## What to work on
Nothing outside the range is wanted. Repeat exactly the lines below from the one with "### API DOCS" through the one with "aclarar dudas y".
___
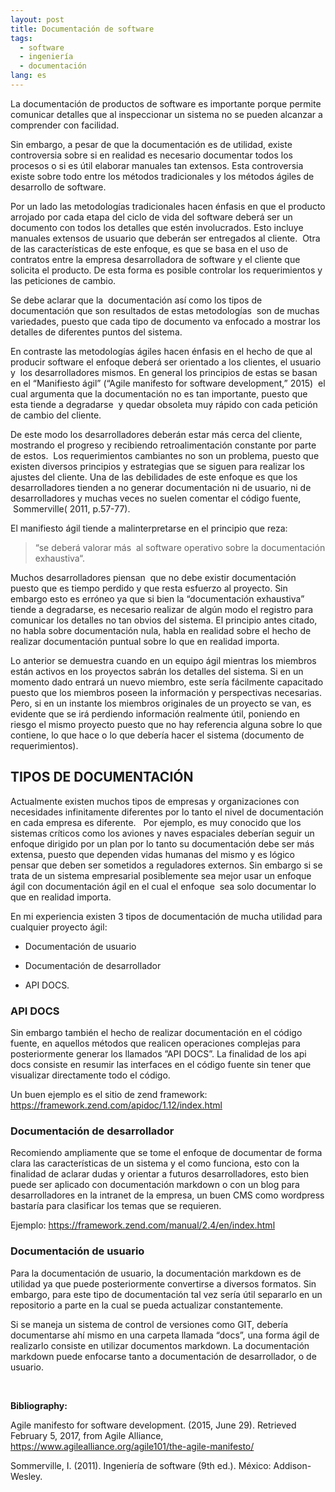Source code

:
 ```yaml
---
layout: post
title: Documentación de software 
tags:
  - software
  - ingeniería
  - documentación
lang: es
---
```

La documentación de productos de software es importante porque permite comunicar
detalles que al inspeccionar un sistema no se pueden alcanzar a comprender con
facilidad.

Sin embargo, a pesar de que la documentación es de utilidad, existe controversia
sobre si en realidad es necesario documentar todos los procesos o si es útil
elaborar manuales tan extensos. Esta controversia existe sobre todo entre los
métodos tradicionales y los métodos ágiles de desarrollo de software.

Por un lado las metodologías tradicionales hacen énfasis en que el producto
arrojado por cada etapa del ciclo de vida del software deberá ser un documento
con todos los detalles que estén involucrados. Esto incluye manuales extensos de
usuario que deberán ser entregados al cliente.  Otra de las características de
este enfoque, es que se basa en el uso de contratos entre la empresa
desarrolladora de software y el cliente que solicita el producto. De esta forma
es posible controlar los requerimientos y las peticiones de cambio.  

Se debe aclarar que la  documentación así como los tipos de documentación que
son resultados de estas metodologías  son de muchas variedades, puesto que cada
tipo de documento va enfocado a mostrar los detalles de diferentes puntos del
sistema.

En contraste las metodologías ágiles hacen énfasis en el hecho de que al
producir software el enfoque deberá ser orientado a los clientes, el usuario y
 los desarrolladores mismos. En general los principios de estas se basan en el
“Manifiesto ágil” (“Agile manifesto for software development,” 2015)  el cual
argumenta que la documentación no es tan importante, puesto que esta tiende a
degradarse  y quedar obsoleta muy rápido con cada petición de cambio del
cliente.

De este modo los desarrolladores deberán estar más cerca del cliente, mostrando
el progreso y recibiendo retroalimentación constante por parte de estos.  Los
requerimientos cambiantes no son un problema, puesto que existen diversos
principios y estrategias que se siguen para realizar los ajustes del cliente.
Una de las debilidades de este enfoque es que los desarrolladores tienden a no
generar documentación ni de usuario, ni de desarrolladores y muchas veces no
suelen comentar el código fuente,  Sommerville( 2011, p.57-77).

El manifiesto ágil tiende a malinterpretarse en el principio que reza:

>   “se deberá valorar más  al software operativo sobre la documentación
>   exhaustiva“.

Muchos desarrolladores piensan  que no debe existir documentación puesto que es
tiempo perdido y que resta esfuerzo al proyecto. Sin embargo esto es erróneo ya
que si bien la “documentación exhaustiva” tiende a degradarse, es necesario
realizar de algún modo el registro para comunicar los detalles no tan obvios del
sistema. El principio antes citado, no habla sobre documentación nula, habla en
realidad sobre el hecho de realizar documentación puntual sobre lo que en
realidad importa.   

Lo anterior se demuestra cuando en un equipo ágil mientras los miembros están
activos en los proyectos sabrán los detalles del sistema. Si en un momento dado
entrará un nuevo miembro, este sería fácilmente capacitado puesto que los
miembros poseen la información y perspectivas necesarias. Pero, si en un
instante los miembros originales de un proyecto se van, es evidente que se irá
perdiendo información realmente útil, poniendo en riesgo el mismo proyecto
puesto que no hay referencia alguna sobre lo que contiene, lo que hace o lo que
debería hacer el sistema (documento de requerimientos).


TIPOS DE DOCUMENTACIÓN
----------------------
Actualmente existen muchos tipos de empresas y organizaciones con necesidades
infinitamente diferentes por lo tanto el nivel de documentación en cada empresa
es diferente.   Por ejemplo, es muy conocido que los sistemas críticos como los
aviones y naves espaciales deberían seguir un enfoque dirigido por un plan por
lo tanto su documentación debe ser más extensa, puesto que dependen vidas
humanas del mismo y es lógico pensar que deben ser sometidos a reguladores
externos. Sin embargo si se trata de un sistema empresarial posiblemente sea
mejor usar un enfoque ágil con documentación ágil en el cual el enfoque  sea
solo documentar lo que en realidad importa.

En mi experiencia existen 3 tipos de documentación de mucha utilidad para
cualquier proyecto ágil:

-   Documentación de usuario

-   Documentación de desarrollador

-   API DOCS.

### API DOCS
Sin embargo también el hecho de realizar documentación en el código fuente, en
aquellos métodos que realicen operaciones complejas para posteriormente generar
los llamados ”API DOCS”. La finalidad de los api docs consiste en resumir las
interfaces en el código fuente sin tener que visualizar directamente todo el
código.

Un buen ejemplo es el sitio de zend framework:
<https://framework.zend.com/apidoc/1.12/index.html>

### Documentación de desarrollador

Recomiendo ampliamente que se tome el enfoque de documentar de forma clara las
características de un sistema y el como funciona, esto con la finalidad de
aclarar dudas y orientar a futuros desarrolladores, esto bien puede ser aplicado
con documentación markdown o con un blog para desarrolladores en la intranet de
la empresa, un buen CMS como wordpress bastaría para clasificar los temas que se
requieren.  

Ejemplo: https://framework.zend.com/manual/2.4/en/index.html

### Documentación de usuario

Para la documentación de usuario, la documentación markdown es de utilidad ya
que puede posteriormente convertirse a diversos formatos. Sin embargo, para este
tipo de documentación tal vez sería útil separarlo en un repositorio a parte en
la cual se pueda actualizar constantemente.

Si se maneja un sistema de control de versiones como GIT, debería documentarse
ahí mismo en una carpeta llamada “docs”, una forma ágil de realizarlo consiste
en utilizar documentos markdown. La documentación markdown puede enfocarse tanto
a documentación de desarrollador, o de usuario.

 


**Bibliography:**

Agile manifesto for software development. (2015, June 29). Retrieved February 5,
2017, from Agile Alliance,
<https://www.agilealliance.org/agile101/the-agile-manifesto/>

Sommerville, I. (2011). Ingeniería de software (9th ed.). México:
Addison-Wesley.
___
## Task output
### API DOCS
Sin embargo también el hecho de realizar documentación en el código fuente, en
aquellos métodos que realicen operaciones complejas para posteriormente generar
los llamados ”API DOCS”. La finalidad de los api docs consiste en resumir las
interfaces en el código fuente sin tener que visualizar directamente todo el
código.

Un buen ejemplo es el sitio de zend framework:
<https://framework.zend.com/apidoc/1.12/index.html>

### Documentación de desarrollador

Recomiendo ampliamente que se tome el enfoque de documentar de forma clara las
características de un sistema y el como funciona, esto con la finalidad de
aclarar dudas y orientar a futuros desarrolladores, esto bien puede ser aplicado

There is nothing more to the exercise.